Stored dataset items
-------------------------

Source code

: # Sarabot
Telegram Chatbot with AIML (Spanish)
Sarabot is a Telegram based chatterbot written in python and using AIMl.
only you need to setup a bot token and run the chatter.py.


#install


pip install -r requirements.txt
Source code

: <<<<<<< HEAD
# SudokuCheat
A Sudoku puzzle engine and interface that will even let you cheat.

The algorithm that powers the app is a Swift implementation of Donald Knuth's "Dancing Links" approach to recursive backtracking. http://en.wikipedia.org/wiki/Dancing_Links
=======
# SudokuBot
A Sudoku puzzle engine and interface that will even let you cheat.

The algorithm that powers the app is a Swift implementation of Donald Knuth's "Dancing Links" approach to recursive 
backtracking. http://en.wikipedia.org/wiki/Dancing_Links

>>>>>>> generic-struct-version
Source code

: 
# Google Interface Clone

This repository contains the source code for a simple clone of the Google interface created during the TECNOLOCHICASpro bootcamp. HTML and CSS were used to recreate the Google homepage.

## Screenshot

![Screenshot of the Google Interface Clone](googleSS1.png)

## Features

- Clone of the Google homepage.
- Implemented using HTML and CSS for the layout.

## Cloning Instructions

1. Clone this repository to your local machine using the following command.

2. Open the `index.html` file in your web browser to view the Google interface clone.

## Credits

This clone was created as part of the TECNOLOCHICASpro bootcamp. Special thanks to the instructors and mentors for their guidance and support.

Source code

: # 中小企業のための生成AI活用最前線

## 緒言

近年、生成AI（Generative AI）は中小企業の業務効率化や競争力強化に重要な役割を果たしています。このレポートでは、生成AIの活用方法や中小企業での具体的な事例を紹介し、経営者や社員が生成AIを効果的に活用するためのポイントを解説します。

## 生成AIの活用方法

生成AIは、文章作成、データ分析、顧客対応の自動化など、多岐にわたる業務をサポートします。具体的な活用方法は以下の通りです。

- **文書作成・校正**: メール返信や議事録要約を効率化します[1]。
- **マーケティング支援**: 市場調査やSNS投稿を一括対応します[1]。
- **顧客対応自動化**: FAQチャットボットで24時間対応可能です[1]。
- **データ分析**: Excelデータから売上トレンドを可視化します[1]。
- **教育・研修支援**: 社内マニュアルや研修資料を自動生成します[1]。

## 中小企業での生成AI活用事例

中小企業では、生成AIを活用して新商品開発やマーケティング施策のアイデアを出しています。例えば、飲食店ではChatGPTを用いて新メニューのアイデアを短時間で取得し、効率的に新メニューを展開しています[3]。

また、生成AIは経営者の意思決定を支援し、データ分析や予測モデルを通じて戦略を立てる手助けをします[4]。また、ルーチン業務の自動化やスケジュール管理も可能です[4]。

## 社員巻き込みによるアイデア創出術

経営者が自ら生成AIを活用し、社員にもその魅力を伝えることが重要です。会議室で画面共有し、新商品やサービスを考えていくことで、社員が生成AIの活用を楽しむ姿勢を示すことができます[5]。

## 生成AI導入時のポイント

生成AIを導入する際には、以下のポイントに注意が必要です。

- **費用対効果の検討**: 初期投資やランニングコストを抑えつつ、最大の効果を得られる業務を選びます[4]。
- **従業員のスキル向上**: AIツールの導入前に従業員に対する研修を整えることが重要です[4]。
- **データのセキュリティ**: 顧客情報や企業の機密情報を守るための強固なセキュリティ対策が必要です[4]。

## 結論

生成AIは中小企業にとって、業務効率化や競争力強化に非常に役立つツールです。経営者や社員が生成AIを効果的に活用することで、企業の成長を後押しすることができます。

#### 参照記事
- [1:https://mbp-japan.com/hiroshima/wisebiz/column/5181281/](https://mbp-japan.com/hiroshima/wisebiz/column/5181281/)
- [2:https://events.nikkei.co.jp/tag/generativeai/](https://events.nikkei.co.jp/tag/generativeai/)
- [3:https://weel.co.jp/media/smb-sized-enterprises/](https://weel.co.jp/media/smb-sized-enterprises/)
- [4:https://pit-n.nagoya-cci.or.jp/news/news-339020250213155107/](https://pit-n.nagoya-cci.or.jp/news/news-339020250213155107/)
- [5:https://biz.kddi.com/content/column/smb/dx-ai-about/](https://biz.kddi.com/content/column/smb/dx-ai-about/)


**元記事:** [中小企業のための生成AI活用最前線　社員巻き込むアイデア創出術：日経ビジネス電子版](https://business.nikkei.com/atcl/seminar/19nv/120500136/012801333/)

-------------------------

**TASK ITEM**
Beginning at the line above with "to recursive backtracking." and finishing at the line with "## 生成AIの活用方法", return each line exactly and return nothing else.

**ANSWER TO THE PROBLEM**
The algorithm that powers the app is a Swift implementation of Donald Knuth's "Dancing Links" approach to recursive backtracking. http://en.wikipedia.org/wiki/Dancing_Links
=======
# SudokuBot
A Sudoku puzzle engine and interface that will even let you cheat.

The algorithm that powers the app is a Swift implementation of Donald Knuth's "Dancing Links" approach to recursive 
backtracking. http://en.wikipedia.org/wiki/Dancing_Links

>>>>>>> generic-struct-version
Source code

: 
# Google Interface Clone

This repository contains the source code for a simple clone of the Google interface created during the TECNOLOCHICASpro bootcamp. HTML and CSS were used to recreate the Google homepage.

## Screenshot

![Screenshot of the Google Interface Clone](googleSS1.png)

## Features

- Clone of the Google homepage.
- Implemented using HTML and CSS for the layout.

## Cloning Instructions

1. Clone this repository to your local machine using the following command.

2. Open the `index.html` file in your web browser to view the Google interface clone.

## Credits

This clone was created as part of the TECNOLOCHICASpro bootcamp. Special thanks to the instructors and mentors for their guidance and support.

Source code

: # 中小企業のための生成AI活用最前線

## 緒言

近年、生成AI（Generative AI）は中小企業の業務効率化や競争力強化に重要な役割を果たしています。このレポートでは、生成AIの活用方法や中小企業での具体的な事例を紹介し、経営者や社員が生成AIを効果的に活用するためのポイントを解説します。

## 生成AIの活用方法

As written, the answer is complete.